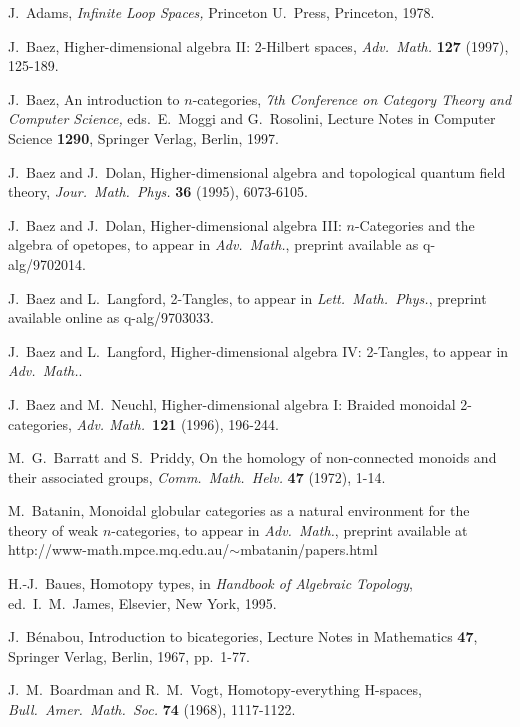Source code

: {\small 

\begin{thebibliography}{10}

 J.\ Adams, {\sl Infinite Loop Spaces,} Princeton
U.\ Press, Princeton, 1978.

 J.\ Baez, Higher-dimensional algebra II: 2-Hilbert spaces,
{\sl Adv.\ Math.} {\bf 127} (1997), 125-189.

 J.\ Baez, An introduction to $n$-categories, {\sl 
7th Conference on Category Theory and Computer Science,} eds.\ 
E.\ Moggi and G.\ Rosolini, Lecture Notes in Computer
Science {\bf 1290}, Springer Verlag, Berlin, 1997.

 J.\ Baez and J.\ Dolan, Higher-dimensional algebra and
topological quantum field theory, {\sl Jour.\ Math.\ Phys. }{\bf 36}
(1995), 6073-6105.

 J.\ Baez and J.\ Dolan, Higher-dimensional algebra III:
$n$-Categories and the algebra of opetopes, to appear in {\sl Adv.\ Math.},
preprint available as q-alg/9702014.

 J.\ Baez and L.\ Langford, 2-Tangles, to appear in  {\sl
Lett.\ Math.\ Phys.}, preprint available online as q-alg/9703033.
 
 J.\ Baez and L.\ Langford, Higher-dimensional algebra
IV: 2-Tangles, to appear in {\sl Adv.\ Math.}.

 J.\ Baez and M.\ Neuchl, Higher-dimensional algebra I:
Braided monoidal 2-categories, {\sl Adv. Math.\ }{\bf 121} (1996),
196-244.

 M.\ G.\ Barratt and S.\ Priddy, On the homology
of non-connected monoids and their associated groups, {\sl Comm.\ 
Math.\ Helv.} {\bf 47} (1972), 1-14.

 M.\ Batanin, Monoidal globular categories as a
natural environment for the theory of weak $n$-categories, to 
appear in {\sl Adv.\ Math.}, preprint available at
http://www-math.mpce.mq.edu.au/$\sim$mbatanin/papers.html

 H.-J.\ Baues, Homotopy types, in {\sl Handbook of
Algebraic Topology}, ed.\ I.\ M.\ James, Elsevier, New York, 1995.

\bibitem{Benabou} J.\ B\'enabou, Introduction to bicategories, Lecture
Notes in Mathematics {\bf 47}, Springer Verlag, Berlin, 1967, pp.\ 1-77.

\bibitem{BV} J.\ M.\ Boardman and R.\ M.\ Vogt, Homotopy-everything
H-spaces, {\sl Bull.\ Amer.\ Math.\ Soc.} {\bf 74} (1968), 1117-1122.


\end{thebibliography}}
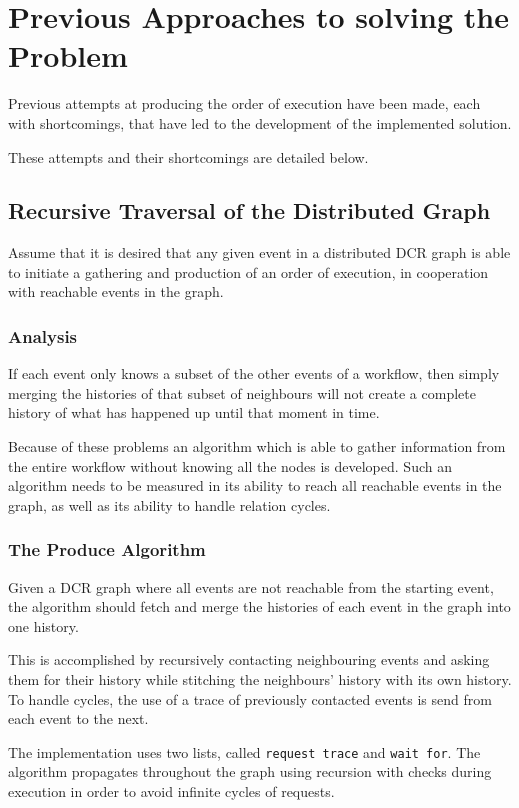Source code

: \chapter{Previous Approaches to solving the Problem}
\label{chap:previous-attempts}
	Previous attempts at producing the order of execution have been made, each with shortcomings, that have led to the development of the implemented solution.
	
	\newpar These attempts and their shortcomings are detailed below.
	
	\section{Recursive Traversal of the Distributed Graph}
	Assume that it is desired that any given event in a distributed DCR graph is able to initiate a gathering and production of an order of execution, in cooperation with reachable events in the graph. 
	
	\subsection{Analysis}
	If each event only knows a subset of the other events of a workflow, then simply merging the histories of that subset of neighbours will not create a complete history of what has happened up until that moment in time. 
	
	Because of these problems an algorithm which is able to gather information from the entire workflow without knowing all the nodes is developed. Such an algorithm needs to be measured in its ability to reach all reachable events in the graph, as well as its ability to handle relation cycles. 
	
	\subsection{The Produce Algorithm}
	Given a DCR graph where all events are not reachable from the starting event, the algorithm should fetch and merge the histories of each event in the graph into one history.
	
	This is accomplished by recursively contacting neighbouring events and asking them for their history while stitching the neighbours' history with its own history. To handle cycles, the use of a trace of previously contacted events is send from each event to the next.
	
	\newpar The implementation uses two lists, called \texttt{request trace} and \texttt{wait for}.
	The algorithm propagates throughout the graph using recursion with checks during execution in order to avoid infinite cycles of requests. 
	
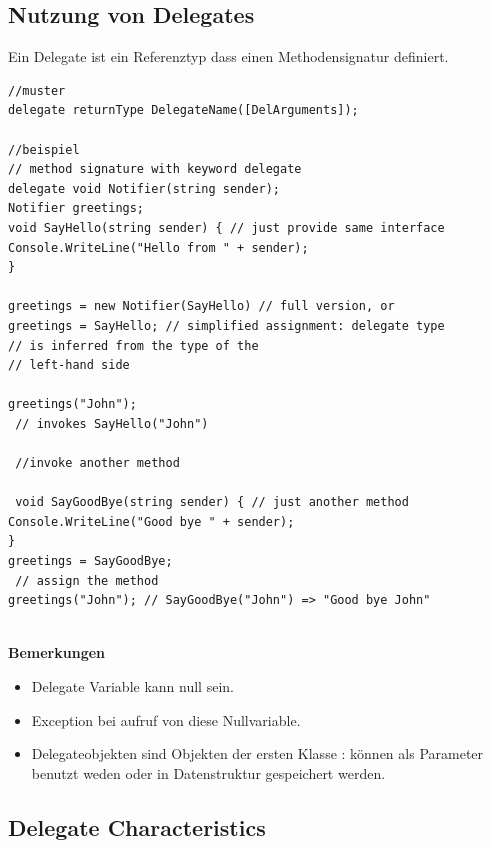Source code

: \documentclass[a4paper,10pt]{scrartcl}
\begin{document}
\subsection{Nutzung von Delegates}
Ein Delegate ist ein Referenztyp dass einen Methodensignatur definiert.
\begin{lstlisting}[caption=Delegate Intro]
//muster
delegate returnType DelegateName([DelArguments]);

//beispiel
// method signature with keyword delegate
delegate void Notifier(string sender);
Notifier greetings;
void SayHello(string sender) { // just provide same interface
Console.WriteLine("Hello from " + sender);
}

greetings = new Notifier(SayHello) // full version, or
greetings = SayHello; // simplified assignment: delegate type
// is inferred from the type of the
// left-hand side

greetings("John");
 // invokes SayHello("John")
 
 //invoke another method
 
 void SayGoodBye(string sender) { // just another method
Console.WriteLine("Good bye " + sender);
}
greetings = SayGoodBye;
 // assign the method
greetings("John"); // SayGoodBye("John") => "Good bye John"


\end{lstlisting}
\textbf{Bemerkungen}
\begin{itemize}
 \item Delegate Variable kann null sein.
 \item Exception bei aufruf von diese Nullvariable.
 \item Delegateobjekten sind Objekten der ersten Klasse : können als Parameter benutzt weden oder in Datenstruktur gespeichert werden.
\end{itemize}


\subsection{Delegate Characteristics}
\end{document}
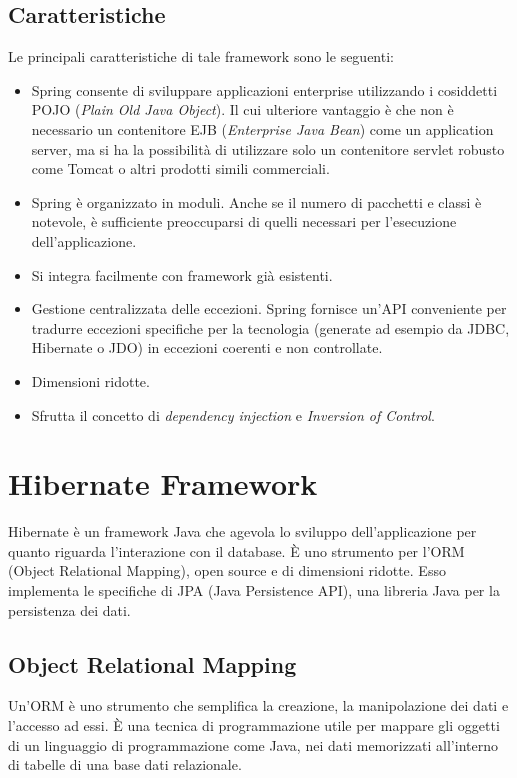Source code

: \subsection{Caratteristiche}
Le principali caratteristiche di tale framework sono le seguenti:
\begin{itemize}
    \item Spring consente di sviluppare applicazioni enterprise utilizzando i cosiddetti POJO (\textit{Plain Old Java Object}). Il cui ulteriore vantaggio è che non è necessario un contenitore EJB (\textit{Enterprise Java Bean}) come un application server, ma si ha la possibilità di utilizzare solo un contenitore servlet robusto come Tomcat o altri prodotti simili commerciali.
    \item Spring è organizzato in moduli. Anche se il numero di pacchetti e classi è notevole, è sufficiente preoccuparsi di quelli necessari per l'esecuzione dell'applicazione.
    \item Si integra facilmente con framework già esistenti.
    \item Gestione centralizzata delle eccezioni. Spring fornisce un'API conveniente per tradurre eccezioni specifiche per la tecnologia (generate ad esempio da JDBC, Hibernate o JDO) in eccezioni coerenti e non controllate.
    \item Dimensioni ridotte.
    \item Sfrutta il concetto di \textit{dependency injection} e \textit{Inversion of Control}.
\end{itemize}

\section{Hibernate Framework} \label{appendix:hibernate}
Hibernate è un framework Java che agevola lo sviluppo dell'applicazione per quanto riguarda l'interazione con il database. È uno strumento per l'ORM (Object Relational Mapping), open source e di dimensioni ridotte. Esso implementa le specifiche di JPA (Java Persistence API), una libreria Java per la persistenza dei dati.

\subsection{Object Relational Mapping}
Un'ORM è uno strumento che semplifica la creazione, la manipolazione dei dati e l'accesso ad essi. È una tecnica di programmazione utile per mappare gli oggetti di un linguaggio di programmazione come Java, nei dati memorizzati all'interno di tabelle di una base dati relazionale.

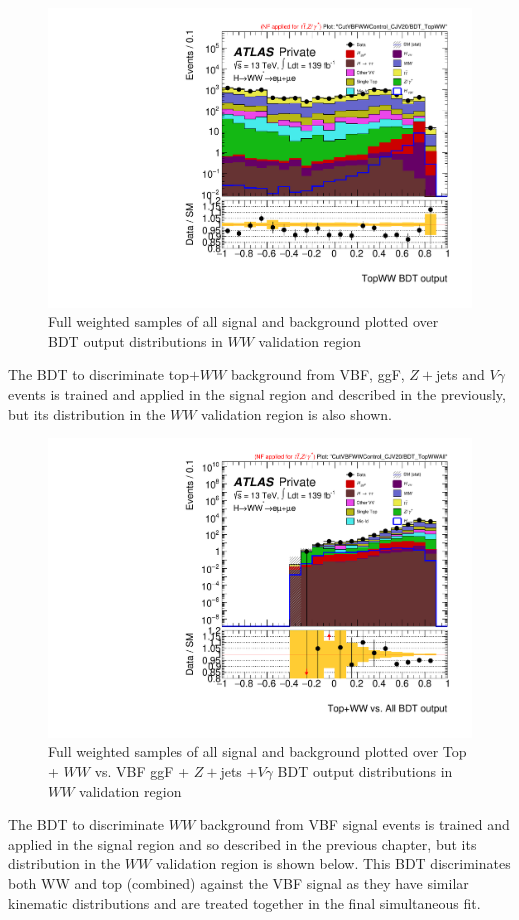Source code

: \begin{figure}[!htbp]
\centering
\includegraphics[width=.6\linewidth]{Pictures/run2-emme-CutVBFWWControl_CJV20-BDT_TopWW-log.pdf}
\caption{Full weighted samples of all signal and background plotted over BDT output distributions in $WW$ validation region}
\label{fig:TopvWWBDTVR}
\end{figure}

The BDT to discriminate top$+WW$ background from VBF, ggF, $Z+$jets and $V\gamma$ events is trained and applied in the signal region and described in the previously, but its distribution in the $WW$ validation region is also shown. 

\begin{figure}[!htbp]
\centering
\includegraphics[width=.6\linewidth]{Pictures/run2-emme-CutVBFWWControl_CJV20-BDT_TopWWAll-log.pdf}
\caption{Full weighted samples of all signal and background plotted over Top + $WW$ vs. VBF ggF + $Z+$jets +$V\gamma$ BDT output distributions in $WW$ validation region}
\label{fig:TopvWWBDTVR}
\end{figure}

The BDT to discriminate $WW$ background from VBF signal events is trained and applied in the signal region and so described in the previous chapter, but its distribution in the $WW$ validation region is shown below. This BDT discriminates both WW and top (combined) against the VBF signal as they have similar kinematic distributions and are treated together in the final simultaneous fit.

____________

● **ABOUT THIS EXERCISE**: Every line containing the string "Langford" should be pulled from the listing and copied.

● **COMPLETED TASK**:
 J.\ Baez and L.\ Langford, 2-Tangles, to appear in  {\sl
 J.\ Baez and L.\ Langford, Higher-dimensional algebra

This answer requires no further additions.